**RECORDS FOR THIS TASK**

# # # #

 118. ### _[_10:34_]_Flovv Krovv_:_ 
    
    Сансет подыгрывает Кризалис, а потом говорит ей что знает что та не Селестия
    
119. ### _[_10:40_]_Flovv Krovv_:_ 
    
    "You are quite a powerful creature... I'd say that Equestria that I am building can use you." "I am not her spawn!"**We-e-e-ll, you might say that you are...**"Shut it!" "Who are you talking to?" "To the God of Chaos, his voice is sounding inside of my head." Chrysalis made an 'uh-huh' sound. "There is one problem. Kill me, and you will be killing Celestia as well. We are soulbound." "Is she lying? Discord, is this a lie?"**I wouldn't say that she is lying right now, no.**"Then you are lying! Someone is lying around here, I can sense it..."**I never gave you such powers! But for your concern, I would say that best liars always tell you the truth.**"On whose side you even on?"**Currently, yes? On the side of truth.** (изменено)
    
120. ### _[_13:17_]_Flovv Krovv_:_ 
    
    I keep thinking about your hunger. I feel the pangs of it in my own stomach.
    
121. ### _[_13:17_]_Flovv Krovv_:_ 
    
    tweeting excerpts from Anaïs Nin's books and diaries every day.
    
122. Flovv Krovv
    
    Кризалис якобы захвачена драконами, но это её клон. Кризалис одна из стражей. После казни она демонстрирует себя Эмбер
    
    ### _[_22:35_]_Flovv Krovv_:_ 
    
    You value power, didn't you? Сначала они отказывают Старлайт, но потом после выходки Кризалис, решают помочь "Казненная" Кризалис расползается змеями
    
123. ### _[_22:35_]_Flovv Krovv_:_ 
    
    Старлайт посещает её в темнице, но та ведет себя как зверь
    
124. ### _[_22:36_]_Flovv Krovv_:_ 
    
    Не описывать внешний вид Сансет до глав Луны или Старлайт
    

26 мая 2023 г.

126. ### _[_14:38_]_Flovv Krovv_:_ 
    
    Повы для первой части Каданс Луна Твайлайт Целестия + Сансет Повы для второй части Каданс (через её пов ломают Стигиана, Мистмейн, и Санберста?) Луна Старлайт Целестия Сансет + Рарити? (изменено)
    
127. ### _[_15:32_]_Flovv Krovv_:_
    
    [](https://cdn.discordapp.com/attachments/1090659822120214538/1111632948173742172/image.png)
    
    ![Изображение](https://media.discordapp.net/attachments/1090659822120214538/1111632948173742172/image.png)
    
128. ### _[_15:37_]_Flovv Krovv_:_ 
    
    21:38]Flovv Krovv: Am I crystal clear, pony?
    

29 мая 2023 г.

# # # #

**ASSIGNMENT**
Which lines belong in the answer? Exactly those from the first line of the entries through the line holding "119. ### _[_10:40_]_Flovv Krovv_:_", inclusive, copied unchanged.

**SOLUTION TO THIS PROBLEM**
 118. ### _[_10:34_]_Flovv Krovv_:_ 
    
    Сансет подыгрывает Кризалис, а потом говорит ей что знает что та не Селестия
    
119. ### _[_10:40_]_Flovv Krovv_:_ 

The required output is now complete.